[SUPPLIED ENTRIES — start]
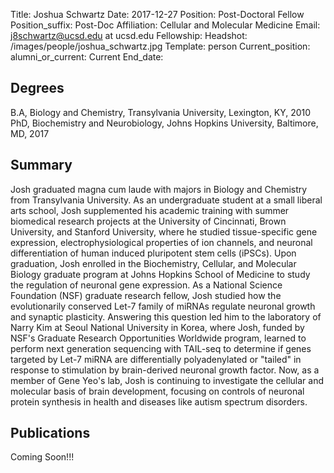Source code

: Title: Joshua Schwartz
Date: 2017-12-27
Position: Post-Doctoral Fellow
Position_suffix: Post-Doc
Affiliation: Cellular and Molecular Medicine
Email: j8schwartz@ucsd.edu at ucsd.edu
Fellowship: 
Headshot: /images/people/joshua_schwartz.jpg
Template: person
Current_position: 
alumni_or_current: Current
End_date: 

## Degrees

B.A, Biology and Chemistry, Transylvania University, Lexington, KY, 2010
PhD, Biochemistry and Neurobiology, Johns Hopkins University, Baltimore, MD, 2017 

## Summary

Josh graduated magna cum laude with majors in Biology and Chemistry from Transylvania University. As an undergraduate student at a small liberal arts school, Josh supplemented his academic training with summer biomedical research projects at the University of Cincinnati, Brown University, and Stanford University, where he studied tissue-specific gene expression, electrophysiological properties of ion channels, and neuronal differentiation of human induced pluripotent stem cells (iPSCs). Upon graduation, Josh enrolled in the Biochemistry, Cellular, and Molecular Biology graduate program at Johns Hopkins School of Medicine to study the regulation of neuronal gene expression. As a National Science Foundation (NSF) graduate research fellow, Josh studied how the evolutionarily conserved Let-7 family of miRNAs regulate neuronal growth and synaptic plasticity. Answering this question led him to the laboratory of Narry Kim at Seoul National University in Korea, where Josh, funded by NSF's Graduate Research Opportunities Worldwide program, learned to perform next generation sequencing with TAIL-seq to determine if genes targeted by Let-7 miRNA are differentially polyadenylated or "tailed" in response to stimulation by brain-derived neuronal growth factor. Now, as a member of Gene Yeo's lab, Josh is continuing to investigate the cellular and molecular basis of brain development, focusing on controls of neuronal protein synthesis in health and diseases like autism spectrum disorders.


## Publications
Coming Soon!!!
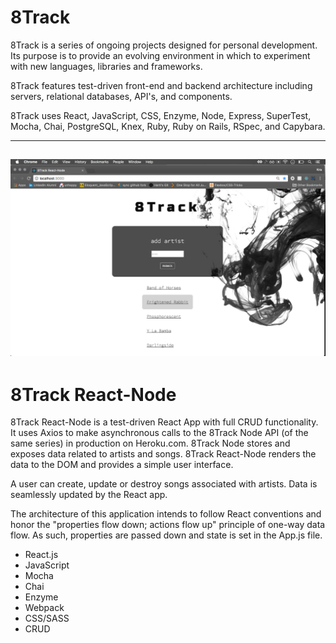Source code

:# 8Track  

8Track is a series of ongoing projects designed for personal development. Its purpose is to provide an evolving environment in which to experiment with new languages, libraries and frameworks.

8Track features test-driven front-end and backend architecture including servers, relational databases, API's, and components.

8Track uses React, JavaScript, CSS, Enzyme, Node, Express, SuperTest, Mocha, Chai, PostgreSQL, Knex, Ruby, Ruby on Rails, RSpec, and Capybara.

-----

![8Track Screen Shot](https://github.com/kbs5280/8track-react-node/blob/render_songs/screen_shot.png "8Track")
-----

# 8Track React-Node

8Track React-Node is a test-driven React App with full CRUD functionality. It uses Axios to make asynchronous calls to the 8Track Node API (of the same series) in production on Heroku.com. 8Track Node stores and exposes data related to artists and songs. 8Track React-Node renders the data to the DOM and provides a simple user interface.

A user can create, update or destroy songs associated with artists. Data is seamlessly updated by the React app.

The architecture of this application intends to follow React conventions and honor the "properties flow down; actions flow up" principle of one-way data flow. As such, properties are passed down and state is set in the App.js file.

* React.js
* JavaScript
* Mocha
* Chai
* Enzyme
* Webpack
* CSS/SASS
* CRUD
[SUPPLIED ENTRIES — finish]
EXERCISE DETAILS – Each line of the data above should be reproduced without alteration, and no picture should appear in the copy.

TASK ANSWER –
Source code

: Title: Joshua Schwartz
Date: 2017-12-27
Position: Post-Doctoral Fellow
Position_suffix: Post-Doc
Affiliation: Cellular and Molecular Medicine
Email: j8schwartz@ucsd.edu at ucsd.edu
Fellowship: 
Headshot: /images/people/joshua_schwartz.jpg
Template: person
Current_position: 
alumni_or_current: Current
End_date: 

## Degrees

B.A, Biology and Chemistry, Transylvania University, Lexington, KY, 2010
PhD, Biochemistry and Neurobiology, Johns Hopkins University, Baltimore, MD, 2017 

## Summary

Josh graduated magna cum laude with majors in Biology and Chemistry from Transylvania University. As an undergraduate student at a small liberal arts school, Josh supplemented his academic training with summer biomedical research projects at the University of Cincinnati, Brown University, and Stanford University, where he studied tissue-specific gene expression, electrophysiological properties of ion channels, and neuronal differentiation of human induced pluripotent stem cells (iPSCs). Upon graduation, Josh enrolled in the Biochemistry, Cellular, and Molecular Biology graduate program at Johns Hopkins School of Medicine to study the regulation of neuronal gene expression. As a National Science Foundation (NSF) graduate research fellow, Josh studied how the evolutionarily conserved Let-7 family of miRNAs regulate neuronal growth and synaptic plasticity. Answering this question led him to the laboratory of Narry Kim at Seoul National University in Korea, where Josh, funded by NSF's Graduate Research Opportunities Worldwide program, learned to perform next generation sequencing with TAIL-seq to determine if genes targeted by Let-7 miRNA are differentially polyadenylated or "tailed" in response to stimulation by brain-derived neuronal growth factor. Now, as a member of Gene Yeo's lab, Josh is continuing to investigate the cellular and molecular basis of brain development, focusing on controls of neuronal protein synthesis in health and diseases like autism spectrum disorders.


## Publications
Coming Soon!!!
Source code

:# 8Track  

8Track is a series of ongoing projects designed for personal development. Its purpose is to provide an evolving environment in which to experiment with new languages, libraries and frameworks.

8Track features test-driven front-end and backend architecture including servers, relational databases, API's, and components.

8Track uses React, JavaScript, CSS, Enzyme, Node, Express, SuperTest, Mocha, Chai, PostgreSQL, Knex, Ruby, Ruby on Rails, RSpec, and Capybara.

-----

![8Track Screen Shot](https://github.com/kbs5280/8track-react-node/blob/render_songs/screen_shot.png "8Track")
-----

# 8Track React-Node

8Track React-Node is a test-driven React App with full CRUD functionality. It uses Axios to make asynchronous calls to the 8Track Node API (of the same series) in production on Heroku.com. 8Track Node stores and exposes data related to artists and songs. 8Track React-Node renders the data to the DOM and provides a simple user interface.

A user can create, update or destroy songs associated with artists. Data is seamlessly updated by the React app.

The architecture of this application intends to follow React conventions and honor the "properties flow down; actions flow up" principle of one-way data flow. As such, properties are passed down and state is set in the App.js file.

* React.js
* JavaScript
* Mocha
* Chai
* Enzyme
* Webpack
* CSS/SASS
* CRUD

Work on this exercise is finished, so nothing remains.